President Bush, trying to calm a political storm, said Friday that Vice President Dick Cheney's former company should repay the government if it overcharged for gasoline delivered in Iraq under a controversial prewar contract.
"If there's an overcharge, like we think there is, we expect that money be repaid," the president told reporters when asked about the Halliburton contract controversy.
Pentagon auditors say the company charged up to $61 million too much for delivering gasoline to Iraqi citizens under a no-bid contract to rebuild Iraq's dilapidated oil industry. Halliburton denies overcharging.
CBS National Security Correspondent David Martin reports since the war began, the Pentagon has paid Halliburton a total of $5 billon on contracts that could eventually total more than $15 billion.
Meanwhile, an Army spokesman disclosed that companies from France, Germany, Russia and Canada won't be eligible to replace Halliburton as the recipient of the oil reconstruction contract.
The Army Corps of Engineers is reviewing bids and hopes to decide this month who will get the oil reconstruction deals worth up to $800 million in northern Iraq and $1.2 billion in the south.
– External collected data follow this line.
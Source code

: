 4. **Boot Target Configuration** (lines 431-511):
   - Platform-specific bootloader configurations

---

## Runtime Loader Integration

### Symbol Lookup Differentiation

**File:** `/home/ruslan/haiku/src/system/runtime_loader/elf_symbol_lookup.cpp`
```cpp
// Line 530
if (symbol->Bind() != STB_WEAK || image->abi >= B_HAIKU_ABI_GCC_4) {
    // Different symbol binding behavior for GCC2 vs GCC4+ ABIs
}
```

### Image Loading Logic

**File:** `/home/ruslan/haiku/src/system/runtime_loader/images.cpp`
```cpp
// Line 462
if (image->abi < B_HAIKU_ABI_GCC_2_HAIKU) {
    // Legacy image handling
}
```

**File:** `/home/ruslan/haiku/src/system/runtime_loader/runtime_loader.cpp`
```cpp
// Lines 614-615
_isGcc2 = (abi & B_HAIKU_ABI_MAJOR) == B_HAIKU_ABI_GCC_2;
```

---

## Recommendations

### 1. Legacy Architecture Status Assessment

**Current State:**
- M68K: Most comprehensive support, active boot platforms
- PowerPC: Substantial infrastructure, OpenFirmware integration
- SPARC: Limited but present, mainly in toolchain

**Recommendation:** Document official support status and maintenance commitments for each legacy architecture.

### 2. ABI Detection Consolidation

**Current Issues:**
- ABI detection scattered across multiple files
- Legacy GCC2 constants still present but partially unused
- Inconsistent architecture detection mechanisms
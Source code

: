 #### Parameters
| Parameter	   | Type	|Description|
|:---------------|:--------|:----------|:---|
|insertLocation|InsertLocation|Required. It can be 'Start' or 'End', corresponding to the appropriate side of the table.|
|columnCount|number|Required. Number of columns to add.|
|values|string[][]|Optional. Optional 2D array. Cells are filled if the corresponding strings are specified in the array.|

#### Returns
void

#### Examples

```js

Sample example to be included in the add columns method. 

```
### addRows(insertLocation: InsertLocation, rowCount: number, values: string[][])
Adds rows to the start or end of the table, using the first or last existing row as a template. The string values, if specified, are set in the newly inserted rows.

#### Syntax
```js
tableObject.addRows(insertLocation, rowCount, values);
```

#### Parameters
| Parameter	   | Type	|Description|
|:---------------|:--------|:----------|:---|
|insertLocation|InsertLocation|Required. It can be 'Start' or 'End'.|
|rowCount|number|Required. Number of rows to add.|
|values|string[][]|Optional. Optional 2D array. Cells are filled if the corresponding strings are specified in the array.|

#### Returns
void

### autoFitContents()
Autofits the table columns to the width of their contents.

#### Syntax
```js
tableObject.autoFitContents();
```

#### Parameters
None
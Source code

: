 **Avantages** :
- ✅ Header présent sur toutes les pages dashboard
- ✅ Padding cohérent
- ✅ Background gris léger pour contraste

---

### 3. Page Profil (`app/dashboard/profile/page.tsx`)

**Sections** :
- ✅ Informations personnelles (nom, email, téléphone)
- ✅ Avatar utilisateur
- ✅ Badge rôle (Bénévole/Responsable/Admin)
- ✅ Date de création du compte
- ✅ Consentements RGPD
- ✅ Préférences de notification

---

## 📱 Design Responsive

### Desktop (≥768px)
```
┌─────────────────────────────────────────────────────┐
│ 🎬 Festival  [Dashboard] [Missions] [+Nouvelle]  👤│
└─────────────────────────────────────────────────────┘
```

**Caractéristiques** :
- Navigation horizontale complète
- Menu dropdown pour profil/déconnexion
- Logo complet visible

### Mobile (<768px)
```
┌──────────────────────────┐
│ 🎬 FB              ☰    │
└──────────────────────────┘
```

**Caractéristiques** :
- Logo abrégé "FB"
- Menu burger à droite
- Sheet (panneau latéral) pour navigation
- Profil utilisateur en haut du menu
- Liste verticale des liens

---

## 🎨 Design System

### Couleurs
The decision means an additional $2 billion in contracts in Iraq -- not disclosed before would be forbidden to countries that opposed the war, along with the $18.6 billion in Iraq work the Bush administration declared off limits earlier this week.
The countries that have been left out see the rules as payback, but Bush says limiting contracts to countries that sent troops and money to Iraq makes sense and will encourage more nations to join the U.S.-led coalition.
Democrats have joined the fray, saying Bush is needlessly alienating allies and rewarding political supporters. Cheney headed Halliburton from 1995 until he became Bush's running mate in 2000, and other executives from the company gave generously to the Bush campaign.
"George W. Bush is preventing entire nations from bidding on contracts in Iraq so his campaign contributors can continue to overcharge the American taxpayers," Democratic presidential candidate Howard Dean said while campaigning in Iowa Friday.
The political impact is still unclear. As long ago as last May, in a CBS-New York Times poll, about half the respondents said they thought the Bush administration gave contracts to companies because they had close GOP ties.
Pentagon officials say they gave Halliburton the prewar oil reconstruction contract because it was essential to start rebuilding quickly after the U.S.-led invasion. Halliburton already had the competitively bid contract to provide short-notice logistical help for the Army.
Separately under that contract, Halliburton has been paid about $3 billion for supporting the military with cafeterias, mail delivery and other services.
The oil contract, which started as a relatively small order for fighting oil well fires, has grown into the largest reconstruction contract in Iraq. Halliburton has gotten more than $2.2 billion so far on that contract $989 million from U.S. taxpayers, $1.3 billion from the United Nations' oil for food program and $90 million from seized Iraqi assets.
Together, the 11 other Iraq reconstruction projects awarded to other companies have paid out $1.7 billion. The largest, to construction giant Bethel for rebuilding infrastructure such as highways and bridges, has delivered more than $1 billion so far.
The largest part of Halliburton's oil reconstruction contract is providing gasoline and other fuel to Iraqis while the country's oil industry is rebuilt. A Pentagon audit found Halliburton was charging $1.09 more per gallon for gasoline it trucked into Iraq from Kuwait than for the same fuel it imported from Turkey.
Pentagon officials said Thursday Halliburton's Kuwaiti subcontractor apparently charged too much for the gasoline. Halliburton's president, Dave Lesar, said the Kuwaiti firm was the only one that met the contract's requirements. Lesar said Halliburton earned "a few cents on the dollar" for delivering the fuel.
Under the contract, Halliburton gets a guaranteed profit calculated as part of the company's costs. In other words, the higher the costs, the more money Halliburton gets.
Halliburton is guaranteed a profit equal to at least two percent of its costs. Depending on performance, Halliburton can earn a profit of up to 7 percent of costs.
If the subcontractor did overcharge by $61 million, Halliburton would be guaranteed $1.2 million in profit from that amount. If Halliburton earned the entire 7 percent, its profit on the overcharge would be about $4.3 million.
The Army Corps of Engineers currently is reviewing bids for the $2 billion in contracts that will replace Halliburton's no-bid award. At least 69 companies including Halliburton were sent solicitations, according to a Corps Web site.
Those companies included ones based in Canada, India, Great Britain, Jordan, Kuwait, Oman and Saudi Arabia. Bids from Canadian and Indian companies would be barred under the Bush administration's restrictions.